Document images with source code
--- START ---
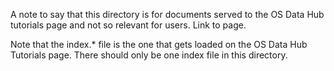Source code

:A note to say that this directory is for documents served to the OS Data Hub tutorials page and not so relevant for users. Link to page.

Note that the index.\* file is the one that gets loaded on the OS Data Hub Tutorials page. There should only be one index file in this directory.
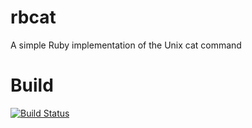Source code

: # rbcat
A simple Ruby implementation of the Unix cat command

# Build
[![Build Status](https://travis-ci.org/TorstenCScholz/rbcat.svg?branch=master)](https://travis-ci.org/TorstenCScholz/rbcat)
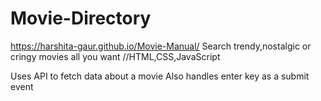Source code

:# Movie-Directory
https://harshita-gaur.github.io/Movie-Manual/
Search trendy,nostalgic or cringy movies all you want
//HTML,CSS,JavaScript


Uses API to fetch data about a movie
Also handles enter key as a submit event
--- END ---
▶ Try it
An exact copy of every entry, minus the pictures, is what you should return.

▶ Task solution
Source code

:A note to say that this directory is for documents served to the OS Data Hub tutorials page and not so relevant for users. Link to page.

Note that the index.\* file is the one that gets loaded on the OS Data Hub Tutorials page. There should only be one index file in this directory.
Source code

: # rbcat
A simple Ruby implementation of the Unix cat command

# Build
[![Build Status](https://travis-ci.org/TorstenCScholz/rbcat.svg?branch=master)](https://travis-ci.org/TorstenCScholz/rbcat)
Source code

:# Movie-Directory
https://harshita-gaur.github.io/Movie-Manual/
Search trendy,nostalgic or cringy movies all you want
//HTML,CSS,JavaScript


Uses API to fetch data about a movie
Also handles enter key as a submit event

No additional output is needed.